This article assumes you are familiar with the fundamentals of cryptography: that you know what constitutes encryption, that you know what a key is, and that you know the basic difference between symmetric key cryptography and public key cryptography. I am concerned with describing and clearing up some misconceptions about the practical applications of cryptography to modern computing.
Privacy (or “secrecy”) is the cornerstone of applied cryptography. A commonly desired form of security is making data readable only by certain intended recipients. Whether symmetric or public key cryptography is in use, a person (or machine) proves that they are an intended recipient by possessing the key that can be used to decrypt the message. In the case of simply achieving privacy, it really doesn’t matter whether symmetric or public key encryption is used; public key encryption is very slow, so in practice, it’s only used to encrypt a symmetric key that is used to encrypt the rest of the data.

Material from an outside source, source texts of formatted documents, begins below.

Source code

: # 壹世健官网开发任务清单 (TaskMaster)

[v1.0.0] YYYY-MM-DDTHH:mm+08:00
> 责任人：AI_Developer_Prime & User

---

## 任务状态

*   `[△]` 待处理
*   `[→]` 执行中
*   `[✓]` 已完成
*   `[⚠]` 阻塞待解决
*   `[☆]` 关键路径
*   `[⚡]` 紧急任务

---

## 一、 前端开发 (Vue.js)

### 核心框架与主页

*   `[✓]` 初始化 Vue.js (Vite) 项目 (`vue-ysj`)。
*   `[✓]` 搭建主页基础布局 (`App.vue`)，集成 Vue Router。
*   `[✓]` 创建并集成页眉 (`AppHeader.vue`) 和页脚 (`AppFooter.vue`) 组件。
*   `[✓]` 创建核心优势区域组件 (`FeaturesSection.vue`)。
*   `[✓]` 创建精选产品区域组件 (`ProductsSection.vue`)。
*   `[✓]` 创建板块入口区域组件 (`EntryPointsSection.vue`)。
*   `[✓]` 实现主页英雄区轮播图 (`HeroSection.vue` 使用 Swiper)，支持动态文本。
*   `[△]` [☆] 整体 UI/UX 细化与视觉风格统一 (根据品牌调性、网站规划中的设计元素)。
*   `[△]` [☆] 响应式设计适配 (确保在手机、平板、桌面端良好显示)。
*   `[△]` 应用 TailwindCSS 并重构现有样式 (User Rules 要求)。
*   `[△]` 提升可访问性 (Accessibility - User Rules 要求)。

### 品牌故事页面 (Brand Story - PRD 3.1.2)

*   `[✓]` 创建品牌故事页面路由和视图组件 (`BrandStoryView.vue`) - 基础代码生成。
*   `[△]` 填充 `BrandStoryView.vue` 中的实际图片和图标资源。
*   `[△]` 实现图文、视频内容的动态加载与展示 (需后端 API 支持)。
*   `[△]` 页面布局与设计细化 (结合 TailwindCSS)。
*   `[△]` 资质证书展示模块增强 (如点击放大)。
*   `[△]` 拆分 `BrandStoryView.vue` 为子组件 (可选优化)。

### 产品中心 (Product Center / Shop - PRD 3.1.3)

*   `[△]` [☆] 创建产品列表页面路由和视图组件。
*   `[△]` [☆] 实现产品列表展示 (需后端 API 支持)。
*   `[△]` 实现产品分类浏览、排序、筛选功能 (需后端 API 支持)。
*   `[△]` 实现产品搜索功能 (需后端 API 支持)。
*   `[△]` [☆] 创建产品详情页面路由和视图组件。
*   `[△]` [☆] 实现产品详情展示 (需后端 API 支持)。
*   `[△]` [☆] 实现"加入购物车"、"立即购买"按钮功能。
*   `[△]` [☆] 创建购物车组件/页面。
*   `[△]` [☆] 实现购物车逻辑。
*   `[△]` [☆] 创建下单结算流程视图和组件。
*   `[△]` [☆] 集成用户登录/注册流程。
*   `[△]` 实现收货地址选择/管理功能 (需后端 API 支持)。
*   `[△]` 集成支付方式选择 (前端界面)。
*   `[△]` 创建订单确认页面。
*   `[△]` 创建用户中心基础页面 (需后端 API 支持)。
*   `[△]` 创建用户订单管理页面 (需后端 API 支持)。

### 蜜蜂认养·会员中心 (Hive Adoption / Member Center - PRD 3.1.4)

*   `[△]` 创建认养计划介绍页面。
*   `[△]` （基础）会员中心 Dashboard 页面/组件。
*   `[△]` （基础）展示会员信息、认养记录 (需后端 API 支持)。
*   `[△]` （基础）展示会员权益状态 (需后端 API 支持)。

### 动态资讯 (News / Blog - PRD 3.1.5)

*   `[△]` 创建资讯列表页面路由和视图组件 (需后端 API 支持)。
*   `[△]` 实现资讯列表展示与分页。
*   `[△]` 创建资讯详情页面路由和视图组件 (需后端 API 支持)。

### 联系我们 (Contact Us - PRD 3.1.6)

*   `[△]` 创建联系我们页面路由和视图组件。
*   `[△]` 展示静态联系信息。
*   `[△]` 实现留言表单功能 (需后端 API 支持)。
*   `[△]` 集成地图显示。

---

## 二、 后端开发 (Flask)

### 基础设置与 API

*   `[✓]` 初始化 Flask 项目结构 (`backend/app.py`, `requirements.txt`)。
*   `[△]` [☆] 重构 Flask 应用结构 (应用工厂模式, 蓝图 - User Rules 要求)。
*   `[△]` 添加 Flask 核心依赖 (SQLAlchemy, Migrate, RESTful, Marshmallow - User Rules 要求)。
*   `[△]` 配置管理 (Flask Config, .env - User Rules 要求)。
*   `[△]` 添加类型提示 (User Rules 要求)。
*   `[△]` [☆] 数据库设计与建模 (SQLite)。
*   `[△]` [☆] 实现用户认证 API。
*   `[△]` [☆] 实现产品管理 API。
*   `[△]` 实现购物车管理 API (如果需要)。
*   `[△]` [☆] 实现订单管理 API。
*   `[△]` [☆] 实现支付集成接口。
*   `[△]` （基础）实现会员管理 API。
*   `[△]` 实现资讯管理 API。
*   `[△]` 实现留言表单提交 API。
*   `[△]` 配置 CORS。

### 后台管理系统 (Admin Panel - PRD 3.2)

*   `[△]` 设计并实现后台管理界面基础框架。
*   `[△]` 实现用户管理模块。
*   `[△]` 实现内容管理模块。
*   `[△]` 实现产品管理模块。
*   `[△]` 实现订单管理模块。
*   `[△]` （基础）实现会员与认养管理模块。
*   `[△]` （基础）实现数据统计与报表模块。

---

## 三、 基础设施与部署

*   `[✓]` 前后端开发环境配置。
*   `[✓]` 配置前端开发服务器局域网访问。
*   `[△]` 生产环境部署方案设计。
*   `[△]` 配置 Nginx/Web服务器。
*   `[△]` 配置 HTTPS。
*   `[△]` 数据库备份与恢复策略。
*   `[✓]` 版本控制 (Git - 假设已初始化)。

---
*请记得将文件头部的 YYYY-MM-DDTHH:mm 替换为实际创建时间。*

Privacy is commonly desired when sensitive data is being transmitted. In the case of web browsing, this is one of the purposes of the Secure HTTP (HTTPS) protocol. When communicating with, for example, your bank’s website, it is important that the information being transacted is private. It is highly undesirable for any other person, even a professional network administrator at your ISP, who happens to control a computer on the Internet through which the data between you and your bank passes, to be able to look at your account numbers and balances.
Similarly, if you store sensitive corporate information or highly personal documents on a laptop, you would want to make sure that these documents remain private if the laptop were ever lost or stolen. For this, you would encrypt the files (or better yet the entire hard drive) and either keep the decryption key outside of the laptop, or keep it protected with a strong passphrase. In the latter case, the passphrase itself is the key to a cryptographic algorithm will provide the unencrypted version of the decryption key for your files or hard drive, and the passphrase is ideally stored only in your head.
This is privacy: no third parties can read your data. No more, and no less. A common problem is that users, even technically savvy users, often make the false assumption that privacy implies authentication and verification. While the ability to create privacy is a prerequisite for authentication and verification, and they are often used in conjunction, it is not the case that obtaining privacy implies that the other two types of security have also been obtained.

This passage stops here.